*What you are asked to do*. All of the data, except its images, should be set down exactly as it appears.

Dataset excerpts:
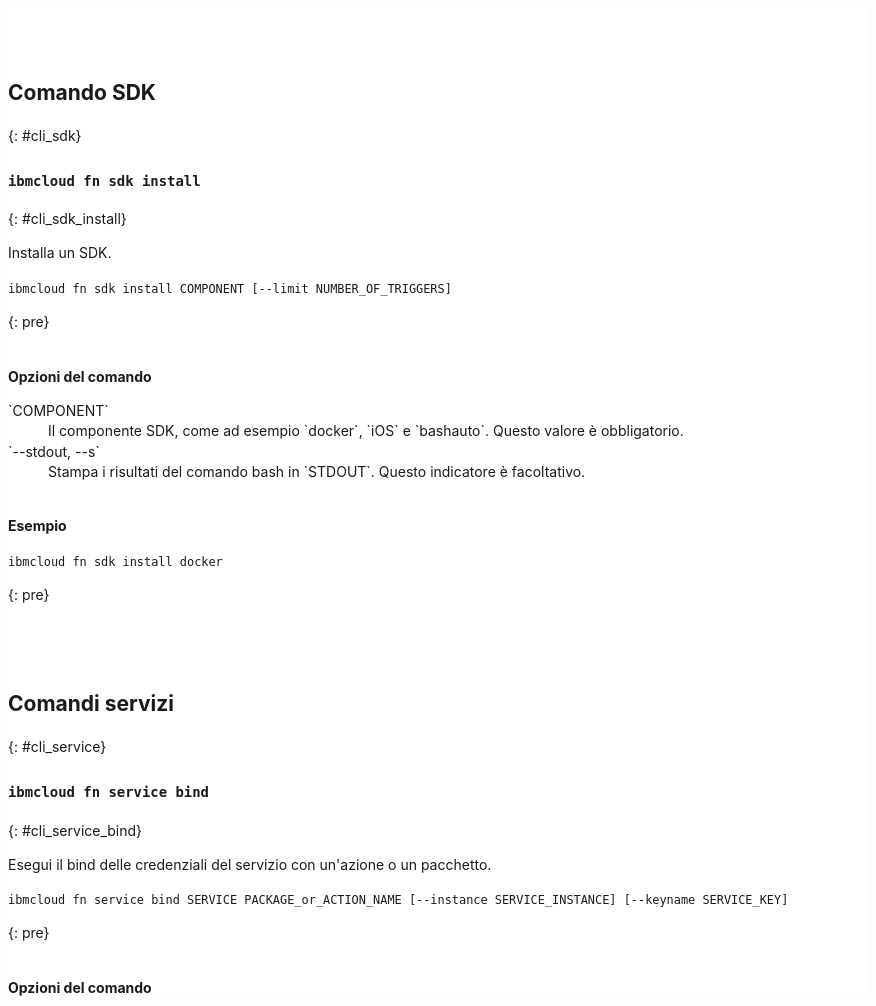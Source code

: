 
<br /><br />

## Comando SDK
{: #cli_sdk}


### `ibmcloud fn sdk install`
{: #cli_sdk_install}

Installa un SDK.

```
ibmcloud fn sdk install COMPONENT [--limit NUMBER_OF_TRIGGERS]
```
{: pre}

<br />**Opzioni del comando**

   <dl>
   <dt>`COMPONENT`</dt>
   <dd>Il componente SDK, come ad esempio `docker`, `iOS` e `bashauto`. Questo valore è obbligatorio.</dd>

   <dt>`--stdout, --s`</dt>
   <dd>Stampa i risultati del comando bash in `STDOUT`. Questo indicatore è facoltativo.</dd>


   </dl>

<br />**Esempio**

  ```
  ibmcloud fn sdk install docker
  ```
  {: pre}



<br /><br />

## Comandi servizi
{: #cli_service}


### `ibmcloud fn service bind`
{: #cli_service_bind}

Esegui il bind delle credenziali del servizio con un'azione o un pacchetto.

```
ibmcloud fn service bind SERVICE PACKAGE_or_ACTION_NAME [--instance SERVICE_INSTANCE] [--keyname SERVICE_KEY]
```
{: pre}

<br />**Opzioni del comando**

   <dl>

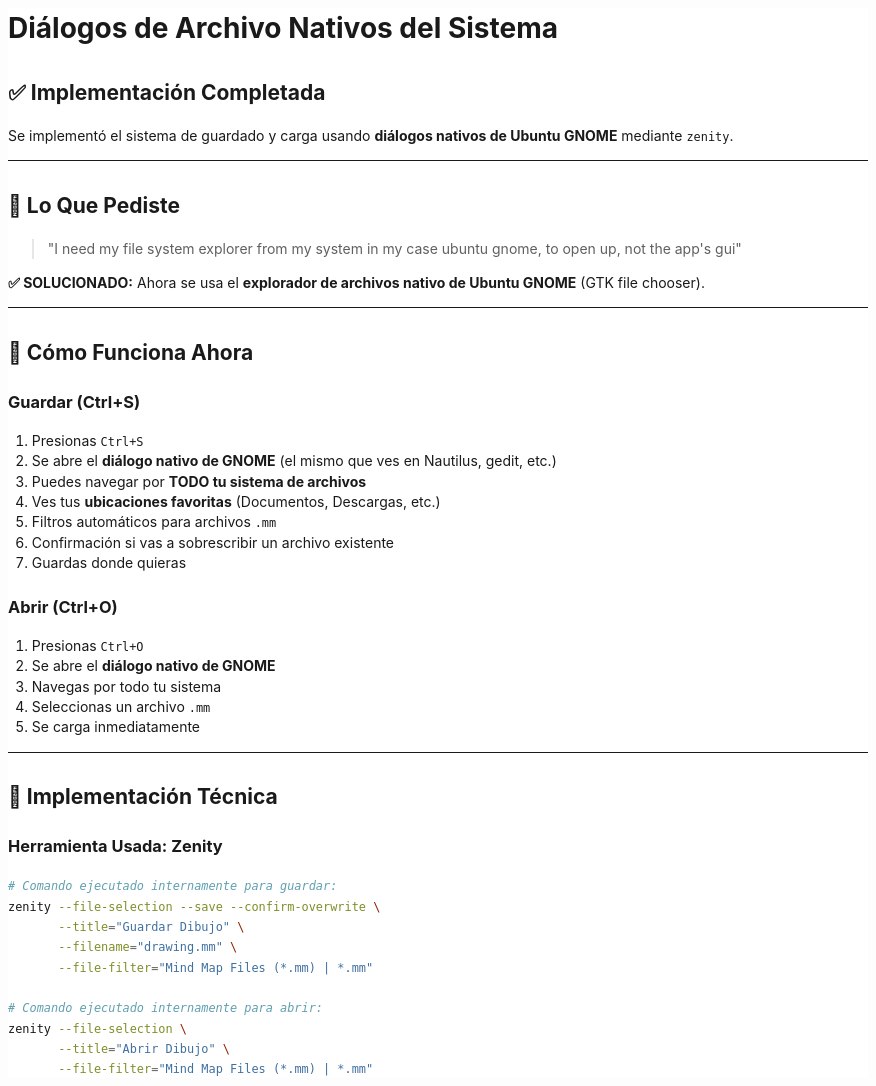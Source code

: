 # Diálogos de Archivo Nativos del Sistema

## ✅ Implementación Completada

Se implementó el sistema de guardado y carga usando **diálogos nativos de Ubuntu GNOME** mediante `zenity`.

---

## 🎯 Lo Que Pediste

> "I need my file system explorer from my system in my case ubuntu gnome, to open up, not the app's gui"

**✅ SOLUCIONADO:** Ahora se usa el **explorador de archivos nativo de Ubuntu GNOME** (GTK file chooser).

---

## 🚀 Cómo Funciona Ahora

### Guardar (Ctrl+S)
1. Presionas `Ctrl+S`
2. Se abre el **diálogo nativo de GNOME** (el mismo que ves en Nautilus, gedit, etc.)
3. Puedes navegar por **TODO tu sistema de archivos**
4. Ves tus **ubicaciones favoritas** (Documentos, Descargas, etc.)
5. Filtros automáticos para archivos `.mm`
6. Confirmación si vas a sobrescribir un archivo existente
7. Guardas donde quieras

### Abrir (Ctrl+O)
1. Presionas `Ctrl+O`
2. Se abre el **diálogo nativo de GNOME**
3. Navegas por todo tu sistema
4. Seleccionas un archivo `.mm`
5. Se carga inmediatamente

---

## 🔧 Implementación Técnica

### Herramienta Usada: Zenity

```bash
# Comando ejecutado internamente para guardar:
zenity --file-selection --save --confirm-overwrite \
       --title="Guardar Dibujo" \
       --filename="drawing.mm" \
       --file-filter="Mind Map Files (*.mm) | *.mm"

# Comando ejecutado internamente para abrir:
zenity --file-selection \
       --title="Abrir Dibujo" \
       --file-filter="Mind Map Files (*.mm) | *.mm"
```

*Task result*.
Source code

: 
<br /><br />

## Comando SDK
{: #cli_sdk}


### `ibmcloud fn sdk install`
{: #cli_sdk_install}

Installa un SDK.

```
ibmcloud fn sdk install COMPONENT [--limit NUMBER_OF_TRIGGERS]
```
{: pre}

<br />**Opzioni del comando**

   <dl>
   <dt>`COMPONENT`</dt>
   <dd>Il componente SDK, come ad esempio `docker`, `iOS` e `bashauto`. Questo valore è obbligatorio.</dd>

   <dt>`--stdout, --s`</dt>
   <dd>Stampa i risultati del comando bash in `STDOUT`. Questo indicatore è facoltativo.</dd>


   </dl>

<br />**Esempio**

  ```
  ibmcloud fn sdk install docker
  ```
  {: pre}



<br /><br />

## Comandi servizi
{: #cli_service}


### `ibmcloud fn service bind`
{: #cli_service_bind}

Esegui il bind delle credenziali del servizio con un'azione o un pacchetto.

```
ibmcloud fn service bind SERVICE PACKAGE_or_ACTION_NAME [--instance SERVICE_INSTANCE] [--keyname SERVICE_KEY]
```
{: pre}

<br />**Opzioni del comando**

   <dl>

Source code

: # Diálogos de Archivo Nativos del Sistema

## ✅ Implementación Completada

Se implementó el sistema de guardado y carga usando **diálogos nativos de Ubuntu GNOME** mediante `zenity`.

---

## 🎯 Lo Que Pediste

> "I need my file system explorer from my system in my case ubuntu gnome, to open up, not the app's gui"

**✅ SOLUCIONADO:** Ahora se usa el **explorador de archivos nativo de Ubuntu GNOME** (GTK file chooser).

---

## 🚀 Cómo Funciona Ahora

### Guardar (Ctrl+S)
1. Presionas `Ctrl+S`
2. Se abre el **diálogo nativo de GNOME** (el mismo que ves en Nautilus, gedit, etc.)
3. Puedes navegar por **TODO tu sistema de archivos**
4. Ves tus **ubicaciones favoritas** (Documentos, Descargas, etc.)
5. Filtros automáticos para archivos `.mm`
6. Confirmación si vas a sobrescribir un archivo existente
7. Guardas donde quieras

### Abrir (Ctrl+O)
1. Presionas `Ctrl+O`
2. Se abre el **diálogo nativo de GNOME**
3. Navegas por todo tu sistema
4. Seleccionas un archivo `.mm`
5. Se carga inmediatamente

---

## 🔧 Implementación Técnica

### Herramienta Usada: Zenity

```bash
# Comando ejecutado internamente para guardar:
zenity --file-selection --save --confirm-overwrite \
       --title="Guardar Dibujo" \
       --filename="drawing.mm" \
       --file-filter="Mind Map Files (*.mm) | *.mm"

# Comando ejecutado internamente para abrir:
zenity --file-selection \
       --title="Abrir Dibujo" \
       --file-filter="Mind Map Files (*.mm) | *.mm"
```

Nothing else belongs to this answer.